A couple of examples of products for that would be channel memberships. So, for example, Len - if you had a YouTube channel, and you had channel memberships on your channel - then I could join your channel and pay a subscription fee, basically to be a member of your channel. And so, I think - that's been, a very powerful feature for creators, to build an even stronger sense of community on YouTube - as well as make it more possible for them to further their work on the platform.

Another example of a product is through live video. So, folks who are running live video on YouTube, and have the features enabled for their channel. They can have what are called "Super Chats," and "Super Stickers." And so, basically - people who want to support the channel, can purchase a Super Chat or a Super Sticker in the live chat with that community. That can add a little bit more prominence to their chat message, or it can post a sticker into that chat thread. And the creator then makes some money off of that to help further their channel.

Len: Thanks a lot for sharing that. You've just reminded me - I'm not a big gamer or anything like that, but a while ago I got into Zelda: Breath of the Wild, and I started watching some Twitch streams. I was very surprised to see the person - like three times a minute - pause to sort of thank someone for what they've just contributed to them, and I imagine it was something similar to what you're describing.

And being old, I was surprised that this was just like - that giving money was actually this sort of cheerful community-building thing, and I was actually quite pleased to see that actually as a convention. That just giving a little bit of support to people, because you're enjoying what they're giving away otherwise for free - is actually really good development in supporting creators.

David: Yeah. And I think that kind of - in a way, it connects nicely with Leanpub - since that's exactly how we run our books on Leanpub. How it's a - folks who want to give for our books, it's purely optional. And so, it feels like there's some nice harmony there between working in OpenIntro and having books along those lines - as well as working on fan funding at YouTube.

Len: Well, you just gave me the great, a great segue into the next part of our podcast, where we talk about OpenIntro. You mentioned earlier - I didn't know this, that you started it while you were still doing your Ph.D., if I caught that correctly?

David: Yeah, that's right.

Len: Could you talk a little bit about the origin story, how did it come about?

David: I would say the earliest phases of it started in 2008, very roughly. We don't eve -- I don't even know if we have an exact year that it really started.

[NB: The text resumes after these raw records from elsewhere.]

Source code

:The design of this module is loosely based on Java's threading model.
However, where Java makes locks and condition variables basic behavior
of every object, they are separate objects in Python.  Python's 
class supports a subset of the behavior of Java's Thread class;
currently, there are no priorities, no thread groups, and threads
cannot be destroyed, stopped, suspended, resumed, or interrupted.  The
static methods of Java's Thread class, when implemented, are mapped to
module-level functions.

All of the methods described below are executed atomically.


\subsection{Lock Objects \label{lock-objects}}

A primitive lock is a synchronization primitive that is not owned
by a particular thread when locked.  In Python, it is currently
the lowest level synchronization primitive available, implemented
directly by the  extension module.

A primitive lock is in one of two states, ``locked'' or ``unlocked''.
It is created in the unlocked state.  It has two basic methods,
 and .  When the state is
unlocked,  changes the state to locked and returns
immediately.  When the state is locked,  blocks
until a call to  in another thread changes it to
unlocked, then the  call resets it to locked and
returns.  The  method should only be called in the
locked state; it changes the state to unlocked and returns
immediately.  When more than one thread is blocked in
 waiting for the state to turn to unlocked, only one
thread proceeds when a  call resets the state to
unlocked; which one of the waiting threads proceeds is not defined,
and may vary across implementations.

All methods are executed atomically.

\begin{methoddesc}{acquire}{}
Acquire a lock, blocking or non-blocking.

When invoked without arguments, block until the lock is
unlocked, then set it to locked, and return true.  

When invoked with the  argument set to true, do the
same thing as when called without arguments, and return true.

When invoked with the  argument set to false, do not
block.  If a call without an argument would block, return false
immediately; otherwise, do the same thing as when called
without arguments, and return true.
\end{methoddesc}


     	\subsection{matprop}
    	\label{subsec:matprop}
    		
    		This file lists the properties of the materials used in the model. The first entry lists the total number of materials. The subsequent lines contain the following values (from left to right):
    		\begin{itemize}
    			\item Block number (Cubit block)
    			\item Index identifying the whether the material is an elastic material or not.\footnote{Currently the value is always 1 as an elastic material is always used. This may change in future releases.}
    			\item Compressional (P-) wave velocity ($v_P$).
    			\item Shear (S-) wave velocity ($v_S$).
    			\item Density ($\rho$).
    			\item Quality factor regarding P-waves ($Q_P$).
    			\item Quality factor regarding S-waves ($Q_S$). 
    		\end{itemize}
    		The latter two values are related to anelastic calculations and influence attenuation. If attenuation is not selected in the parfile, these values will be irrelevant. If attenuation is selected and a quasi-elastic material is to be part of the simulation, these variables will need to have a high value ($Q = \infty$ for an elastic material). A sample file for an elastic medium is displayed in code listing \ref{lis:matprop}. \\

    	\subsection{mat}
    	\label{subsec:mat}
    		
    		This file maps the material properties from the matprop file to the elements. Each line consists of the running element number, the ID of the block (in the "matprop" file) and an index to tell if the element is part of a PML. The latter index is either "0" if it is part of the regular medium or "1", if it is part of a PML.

But by 2009 it was Chris Barr, Mine Çetinkaya-Rundel and myself - who were really dedicated working on OpenIntro Statistics, the textbook that would become the core product of what we offered. And now it's one product among many, but that was - I would say, us just observing the textbook industry - of our own experience as students at the time. Of seeing extremely expensive textbooks. And especially as Teaching Assistants - and seeing this same textbook being used for students that didn't change that much year over year or edition over edition, yet kept getting more expensive. That was very confusing.

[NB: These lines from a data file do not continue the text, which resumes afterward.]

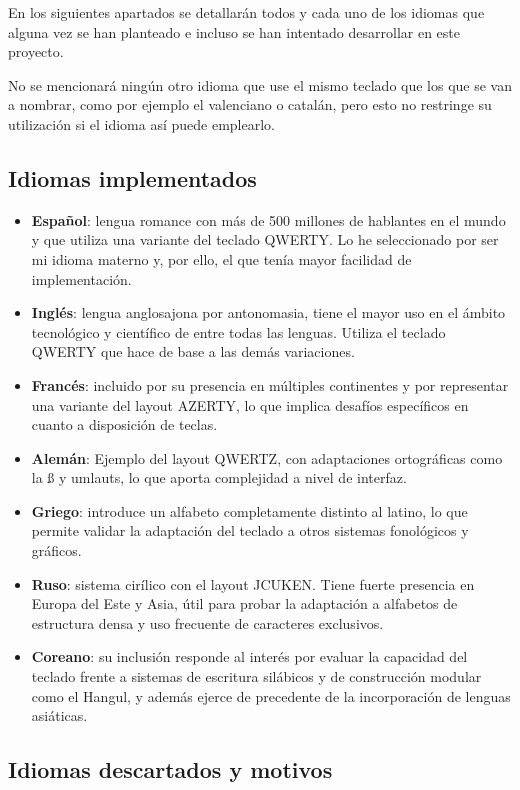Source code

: En los siguientes apartados se detallarán todos y cada uno de los idiomas que alguna vez se han planteado e incluso se han intentado desarrollar en este proyecto.

No se mencionará ningún otro idioma que use el mismo teclado que los que se van a nombrar, como por ejemplo el valenciano o catalán, pero esto no restringe su utilización si el idioma así puede emplearlo.

\subsection{Idiomas implementados}

\begin{itemize}
	\item \textbf{Español}: lengua romance con más de 500 millones de hablantes en el mundo y que utiliza una variante del teclado QWERTY. Lo he seleccionado por ser mi idioma materno y, por ello, el que tenía mayor facilidad de implementación.
	\item \textbf{Inglés}: lengua anglosajona por antonomasia, tiene el mayor uso en el ámbito tecnológico y científico de entre todas las lenguas. Utiliza el teclado QWERTY que hace de base a las demás variaciones.
	\item \textbf{Francés}: incluido por su presencia en múltiples continentes y por representar una variante del layout AZERTY, lo que implica desafíos específicos en cuanto a disposición de teclas.
	\item \textbf{Alemán}: Ejemplo del layout QWERTZ, con adaptaciones ortográficas como la ß y umlauts, lo que aporta complejidad a nivel de interfaz.
	\item \textbf{Griego}: introduce un alfabeto completamente distinto al latino, lo que permite validar la adaptación del teclado a otros sistemas fonológicos y gráficos.
	\item \textbf{Ruso}: sistema cirílico con el layout JCUKEN. Tiene fuerte presencia en Europa del Este y Asia, útil para probar la adaptación a alfabetos de estructura densa y uso frecuente de caracteres exclusivos.
	\item \textbf{Coreano}: su inclusión responde al interés por evaluar la capacidad del teclado frente a sistemas de escritura silábicos y de construcción modular como el Hangul, y además ejerce de precedente de la incorporación de lenguas asiáticas.
\end{itemize}

\subsection{Idiomas descartados y motivos}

We now understand why that is much better, which has nothing to do with the free market.

I guess we were just confused and naïve, and we were like, "Hey, let's do something about this." It's good to be naïve when you get into something this time-consuming, and that you start spending hours, and you just keep spending hours - because you think it's much closer to completion than it actually is.

But eventually - fortunately, if you keep with it - you get there. So, yeah - I guess, 2009 we really started hard working on the actual text of the book. By mid-2010, we had a preliminary edition. In 2011, we had a first edition - and we've had a few editions since then of that same book, as well as some more books.

Len: And for those who might be interested in or intimidated by the process of setting up a nonprofit - was that something that you guys were planning on doing from early on, and was it hard?

David: Yeah. So we had planned to do a nonprofit. Early on, we just basically made sure we didn't make any money. That way, we didn't really have to worry about any of the aspects around that.

But in terms of setting it up - we actually ended up just paying for a service to set it up for us. And that was - if I remember right, it was a few thousand dollars. People can definitely set it up on their own. But we anticipated that we would be growing over time, and just wanted to really focus on the work that we were already doing. And so we just had paid an organization to take care of that aspect for us. And now we run it, more - basically on our own, but that initial setup was helpful.

Len: And had you raised any money, before you decided to spend the money to set it up?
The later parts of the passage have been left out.